# plow options for a 92 YJ 4.0L?



## yupitsnuge (Jan 28, 2015)

I unfortunately had to sell my 6.7L F350 that I was plowing with for the past 8 years. She was a great truck, but was on her last leg. I picked up a 2019 F150 on a lease so I don't want to plow with it. I have a 92 manual 4.0L that is just sitting in my driveway. I'm thinking of throwing a plow on it to clean up the long driveway and a small lot that I would like to keep the contract for. I've done some searching around and it seems most people are modifying mounts to work on the older YJ's. There's a few options out there I've found on e trailer like Detail K2's, SnowBear Winter Wolf, SnowEx. Are these any good? Should I even bother using the Wrangler? It's pretty rusted out living in NY and driving it on the Beach fishing. If I could stay around $2k, I'd go for it I think.


----------



## cwren2472 (Aug 15, 2014)

Excluding the SnowEx, the rest of those plows don't really qualify as plows. If you aren't familiar with them already, you are likely going to be very disappointed. They MAY be better than a snowblower for your own driveway, but that is probably debateable. 
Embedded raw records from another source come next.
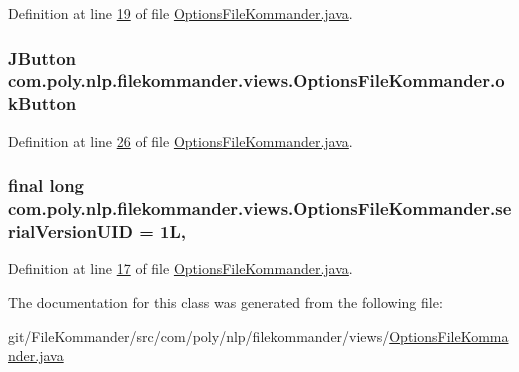 Definition at line \hyperlink{L19}{19} of file \hyperlink{}{Options\-File\-Kommander.\-java}.

\hypertarget{classcom_1_1poly_1_1nlp_1_1filekommander_1_1views_1_1_options_file_kommander_a0f8aef931bc85b51505210be4fbc87e1}{
\subsubsection[{ok\-Button}]{\setlength{\rightskip}{0pt plus 5cm}J\-Button com.\-poly.\-nlp.\-filekommander.\-views.\-Options\-File\-Kommander.\-ok\-Button\hspace{0.3cm}{\ttfamily [private]}}}\label{classcom_1_1poly_1_1nlp_1_1filekommander_1_1views_1_1_options_file_kommander_a0f8aef931bc85b51505210be4fbc87e1}


Definition at line \hyperlink{L26}{26} of file \hyperlink{}{Options\-File\-Kommander.\-java}.

\hypertarget{classcom_1_1poly_1_1nlp_1_1filekommander_1_1views_1_1_options_file_kommander_aa50f9fa645b0df5ee340104231031857}{
\subsubsection[{serial\-Version\-U\-I\-D}]{\setlength{\rightskip}{0pt plus 5cm}final long com.\-poly.\-nlp.\-filekommander.\-views.\-Options\-File\-Kommander.\-serial\-Version\-U\-I\-D = 1\-L\hspace{0.3cm}{\ttfamily [static]}, {\ttfamily [private]}}}\label{classcom_1_1poly_1_1nlp_1_1filekommander_1_1views_1_1_options_file_kommander_aa50f9fa645b0df5ee340104231031857}


Definition at line \hyperlink{L17}{17} of file \hyperlink{}{Options\-File\-Kommander.\-java}.



The documentation for this class was generated from the following file\-:\begin{DoxyCompactItemize}
\item 
git/\-File\-Kommander/src/com/poly/nlp/filekommander/views/\hyperlink{_options_file_kommander_8java}{Options\-File\-Kommander.\-java}\end{DoxyCompactItemize}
The SnowEx is a real plow but $2,000 won't even make a dent in it's price tag. And if the Jeep dies 2 months later, it's going to be fairly costly to transfer it to a new vehicle.


----------



## EWSplow (Dec 4, 2012)

Not many options for a Yj, unless you modify the truck mounts. The leaf springs and steering gear box get in the way. 
Maybe @cwren2472 , or @theplowmeister would have more info. 
I modified a boss mount on mine, but I spent more than double what you want to spend.


----------



## cwren2472 (Aug 15, 2014)

EWSplow said:


> Not many options for a Yj, unless you modify the truck mounts. The leaf springs and steering gear box get in the way.
> Maybe @cwren2472 , or @theplowmeister would have more info.
> I modified a boss mount on mine, but I spent more than double what you want to spend.


@cwren2472 beat you to it


----------



## EWSplow (Dec 4, 2012)

I could be wrong, but I believe meyer had some for CJs that would work on a YJ.


----------



## yupitsnuge (Jan 28, 2015)

EWSplow said:


> I could be wrong, but I believe meyer had some for CJs that would work on a YJ.


When I search craigslist, I do see a few YJ's with Meyers on them. But can't find anyhting on their site that goes back past 97.


----------



## EWSplow (Dec 4, 2012)

yupitsnuge said:


> When I search craigslist, I do see a few YJ's with Meyers on them. But can't find anyhting on their site that goes back past 97.


I've seen some plows for CJs and YJs on our local CL in the past. Maybe search Ebay as well.


----------



## EWSplow (Dec 4, 2012)

Here's a start
https://hudsonvalley.craigslist.org/pts/6807671071.html
https://nwct.craigslist.org/pts/d/jeep-cj5-cj7-parts-and-project-vehicles/6811134824.html


----------



## Brndnstffrd (Mar 8, 2013)

A buddy of mine had a YJ with a meyers on it. It was an older plow that they modified to work. Ill have to see what i can dig up about it.

EDIT: It was basically a home-made version of what was posted in the first link.


----------



## theplowmeister (Nov 14, 2006)

Fisher used to make a plow for the YJ Great plow.


----------